Penn Yan Superintendent Howard Dennis said he felt disappointed about the situation, but that ultimately – it was unavoidable.
“It’s disappointing, it’s frustrating, but I think everyone understands it,” Howard said to Finger Lakes News Radio. “And now we just need to put a plan together to wrap the year up.”
Speaking to the frustration that some students expressed on social media after the announcement, he reassured them that it’s perfectly fine to feel frustrated with the circumstances. “Reach out to us,” Dennis continued. “We’d be happy to talk with you about [those feelings].”
Dundee Superintendent Kelly Houck told Finger Lakes News Radio that at the end of the day – it’s about academics and keeping students safe. The focus now for their district will be keeping students educated throughout these unusual circumstances.
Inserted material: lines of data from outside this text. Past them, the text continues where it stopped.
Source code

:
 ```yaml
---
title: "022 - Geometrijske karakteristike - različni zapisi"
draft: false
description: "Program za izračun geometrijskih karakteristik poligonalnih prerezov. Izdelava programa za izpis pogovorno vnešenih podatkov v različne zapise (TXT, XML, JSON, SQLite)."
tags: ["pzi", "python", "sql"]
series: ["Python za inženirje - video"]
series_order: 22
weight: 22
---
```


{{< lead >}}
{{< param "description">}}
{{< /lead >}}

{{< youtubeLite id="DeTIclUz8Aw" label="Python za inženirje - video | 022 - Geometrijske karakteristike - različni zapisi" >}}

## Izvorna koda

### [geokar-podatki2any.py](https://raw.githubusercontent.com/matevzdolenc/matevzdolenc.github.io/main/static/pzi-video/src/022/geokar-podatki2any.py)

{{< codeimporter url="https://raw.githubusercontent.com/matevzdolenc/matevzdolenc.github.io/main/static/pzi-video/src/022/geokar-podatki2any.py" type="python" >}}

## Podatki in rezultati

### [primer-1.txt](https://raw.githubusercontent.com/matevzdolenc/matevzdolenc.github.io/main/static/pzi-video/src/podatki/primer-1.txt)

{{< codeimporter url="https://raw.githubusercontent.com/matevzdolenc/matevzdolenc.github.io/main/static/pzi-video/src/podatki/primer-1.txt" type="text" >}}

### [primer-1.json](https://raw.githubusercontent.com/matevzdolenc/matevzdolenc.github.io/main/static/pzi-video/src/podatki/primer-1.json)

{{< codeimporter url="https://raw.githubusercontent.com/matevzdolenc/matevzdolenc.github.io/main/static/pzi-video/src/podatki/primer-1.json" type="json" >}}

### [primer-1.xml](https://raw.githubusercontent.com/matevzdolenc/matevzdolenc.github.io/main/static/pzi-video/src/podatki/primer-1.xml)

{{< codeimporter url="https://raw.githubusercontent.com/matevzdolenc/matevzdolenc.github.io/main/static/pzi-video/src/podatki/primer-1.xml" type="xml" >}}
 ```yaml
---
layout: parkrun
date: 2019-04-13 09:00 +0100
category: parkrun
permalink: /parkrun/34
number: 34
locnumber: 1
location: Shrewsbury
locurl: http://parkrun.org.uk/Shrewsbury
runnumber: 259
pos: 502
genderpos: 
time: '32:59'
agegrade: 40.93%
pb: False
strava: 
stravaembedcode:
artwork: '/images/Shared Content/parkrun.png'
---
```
“We had three plans in the district,” she said. “The realization we weren’t coming back was pretty evident,” she explained. Especially as the return delays continued. While they would have prepared and dealt with returning – it wasn’t something that was possible at the end of the day.
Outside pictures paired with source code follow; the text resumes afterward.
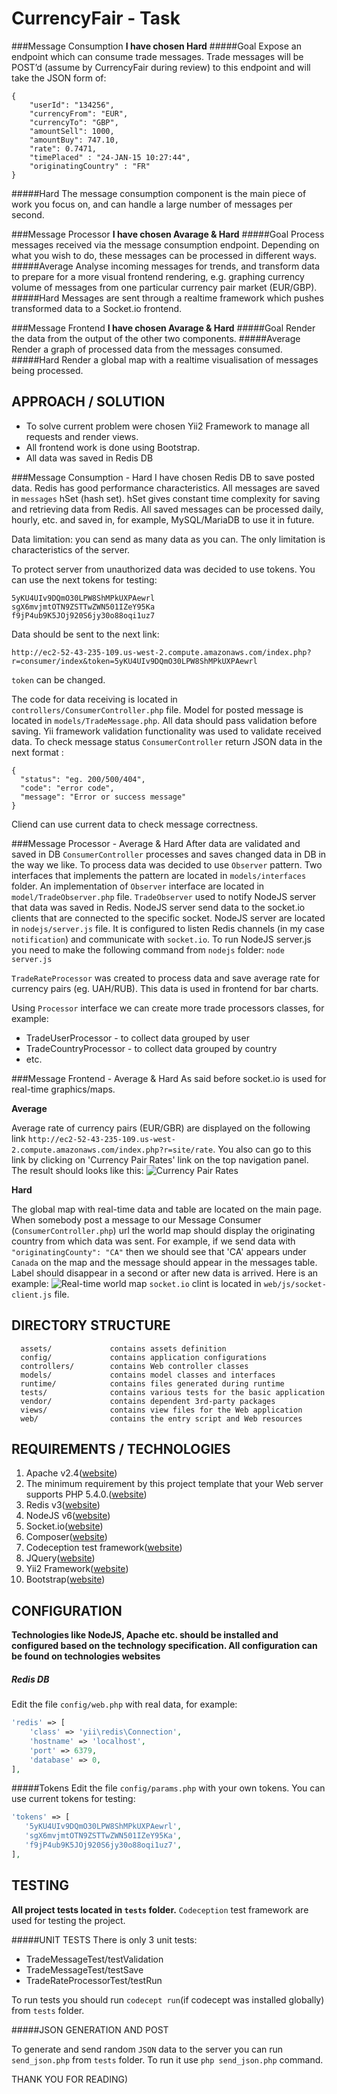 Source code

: CurrencyFair - Task
===================
###Message Consumption
**I have chosen Hard**
#####Goal
Expose an endpoint which can consume trade messages. Trade messages will be POST’d (assume by CurrencyFair during review) to this endpoint and will take the JSON form of:
```
{
    "userId": "134256", 
    "currencyFrom": "EUR", 
    "currencyTo": "GBP", 
    "amountSell": 1000, 
    "amountBuy": 747.10, 
    "rate": 0.7471, 
    "timePlaced" : "24-JAN-15 10:27:44", 
    "originatingCountry" : "FR"
}
```
#####Hard
The message consumption component is the main piece of work you focus on, and can handle a large number of messages per second.

###Message Processor
**I have chosen Avarage & Hard**
#####Goal
Process messages received via the message consumption endpoint. Depending on what you wish to do, these messages can be processed in different ways.
#####Average
Analyse incoming messages for trends, and transform data to prepare for a more visual frontend rendering, e.g. graphing currency volume of messages from one particular currency pair market (EUR/GBP).
#####Hard
Messages are sent through a realtime framework which pushes transformed data to a Socket.io frontend.

###Message Frontend
**I have chosen Avarage & Hard**
#####Goal
Render the data from the output of the other two components.
#####Average
Render a graph of processed data from the messages consumed.
#####Hard
Render a global map with a realtime visualisation of messages being processed.

APPROACH / SOLUTION
-------------------
- To solve current problem were chosen Yii2 Framework to manage all requests and render views.
- All frontend work is done using Bootstrap.
- All data was saved in Redis DB

###Message Consumption - Hard
I have chosen Redis DB to save posted data. Redis has good performance characteristics. 
All messages are saved in `messages` hSet (hash set). hSet gives constant time complexity for saving and retrieving data from Redis.
All saved messages can be processed daily, hourly, etc. and saved in, for example, MySQL/MariaDB to use it in future.

Data limitation: you can send as many data as you can. The only limitation is characteristics of the server.

To protect server from unauthorized data was decided to use tokens. You can use the next tokens for testing: 
```
5yKU4UIv9DQmO30LPW8ShMPkUXPAewrl
sgX6mvjmtOTN9ZSTTwZWN501IZeY95Ka
f9jP4ub9K5JOj920S6jy30o88oqi1uz7
```
Data should be sent to the next link:

`http://ec2-52-43-235-109.us-west-2.compute.amazonaws.com/index.php?r=consumer/index&token=5yKU4UIv9DQmO30LPW8ShMPkUXPAewrl`

`token` can be changed.

The code for data receiving is located in `controllers/ConsumerController.php` file. 
Model for posted message is located in `models/TradeMessage.php`. 
All data should pass validation before saving. Yii framework validation functionality was used to validate received data.
To check message status `ConsumerController` return JSON data in the next format : 
```
{
  "status": "eg. 200/500/404",
  "code": "error code",
  "message": "Error or success message"
}
```
Cliend can use current data to check message correctness.

###Message Processor - Average & Hard
After data are validated and saved in DB `ConsumerController` processes and saves changed data in DB in the way we like. 
To process data was decided to use `Observer` pattern. Two interfaces that implements the pattern are located in `models/interfaces` folder. 
An implementation of `Observer` interface are located in `model/TradeObserver.php` file. `TradeObserver` used to notify NodeJS server that data was saved in Redis. NodeJS server send data to the socket.io clients that are connected to the specific socket.
NodeJS server are located in `nodejs/server.js` file. It is configured to listen Redis channels (in my case `notification`) and communicate with `socket.io`.
To run NodeJS server.js you need to make the following command from `nodejs` folder: `node server.js`

`TradeRateProcessor` was created to process data and save average rate for currency pairs (eg. UAH/RUB). This data is used in frontend for bar charts.

Using `Processor` interface we can create more trade processors classes, for example: 
- TradeUserProcessor - to collect data grouped by user
- TradeCountryProcessor - to collect data grouped by country 
- etc.

###Message Frontend - Average & Hard
As said before socket.io is used for real-time graphics/maps.

**Average** 

Average rate of currency pairs (EUR/GBR) are displayed on the following link 
`http://ec2-52-43-235-109.us-west-2.compute.amazonaws.com/index.php?r=site/rate`. You also can go to this link by clicking on 'Currency Pair Rates' link on the top navigation panel.
 The result should looks like this:
 ![Currency Pair Rates](http://image.prntscr.com/image/3fcf62f68218408585df9605ee9badcf.png)
 
 **Hard**
 
 The global map with real-time data and table are located on the main page. 
 When somebody post a message to our Message Consumer (`ConsumerController.php`) url the world map should display the originating country from which data was sent. 
 For example, if we send data with `"originatingCounty": "CA"` then we should see that 'CA' appears under `Canada` on the map and the message should appear in the messages table. Label should disappear in a second or after new data is arrived.
 Here is an example: 
 ![Real-time world map](http://image.prntscr.com/image/d7b69f67a75b45c6bde02cf099c34560.png)
 `socket.io` clint is located in `web/js/socket-client.js` file.

DIRECTORY STRUCTURE
-------------------

      assets/             contains assets definition
      config/             contains application configurations
      controllers/        contains Web controller classes
      models/             contains model classes and interfaces
      runtime/            contains files generated during runtime
      tests/              contains various tests for the basic application
      vendor/             contains dependent 3rd-party packages
      views/              contains view files for the Web application
      web/                contains the entry script and Web resources

REQUIREMENTS / TECHNOLOGIES
---------------------------
1. Apache v2.4([website](https://httpd.apache.org/))
2. The minimum requirement by this project template that your Web server supports PHP 5.4.0.([website](http://php.net))
3. Redis v3([website](http://redis.io/))
4. NodeJS v6([website](https://nodejs.org/en/))
5. Socket.io([website](http://socket.io/))
6. Composer([website](https://getcomposer.org/))
7. Codeception test framework([website](http://codeception.com/))
8. JQuery([website](https://jquery.com/))
9. Yii2 Framework([website](http://www.yiiframework.com/))
10. Bootstrap([website](http://getbootstrap.com/))

CONFIGURATION
-------------
**Technologies like NodeJS, Apache etc. should be installed and configured based on the technology specification. All configuration can be found on technologies websites**
##### Redis DB
Edit the file `config/web.php` with real data, for example:

```php
'redis' => [
    'class' => 'yii\redis\Connection',
    'hostname' => 'localhost',
    'port' => 6379,
    'database' => 0,
],
```
#####Tokens
Edit the file `config/params.php` with your own tokens. You can use current tokens for testing:
```php
'tokens' => [
   '5yKU4UIv9DQmO30LPW8ShMPkUXPAewrl',
   'sgX6mvjmtOTN9ZSTTwZWN501IZeY95Ka',
   'f9jP4ub9K5JOj920S6jy30o88oqi1uz7',
],
```

TESTING
-------
**All project tests located in `tests` folder.**
`Codeception` test framework are used for testing the project.

#####UNIT TESTS
There is only 3 unit tests: 
- TradeMessageTest/testValidation
- TradeMessageTest/testSave
- TradeRateProcessorTest/testRun

To run tests you should run `codecept run`(if codecept was installed globally) from `tests` folder.

#####JSON GENERATION AND POST

To generate and send random `JSON` data to the server you can run `send_json.php` from `tests` folder. To run it use `php send_json.php` command.


THANK YOU FOR READING)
At least not according to Governor Cuomo, who said Friday districts would need to come up with strategies for reopening in the fall.
Meanwhile, Canandaigua Superintendent Jamie Farr said he was gutted by the decision to shut down for the year. “Saying that I feel gutted is an understatement,” he shared. “I am sorry to all who share this disappointment with me.”
Most districts are planning varying sorts of celebrations for seniors. Districts have been telling parents and students to watch for communications in the coming days and weeks.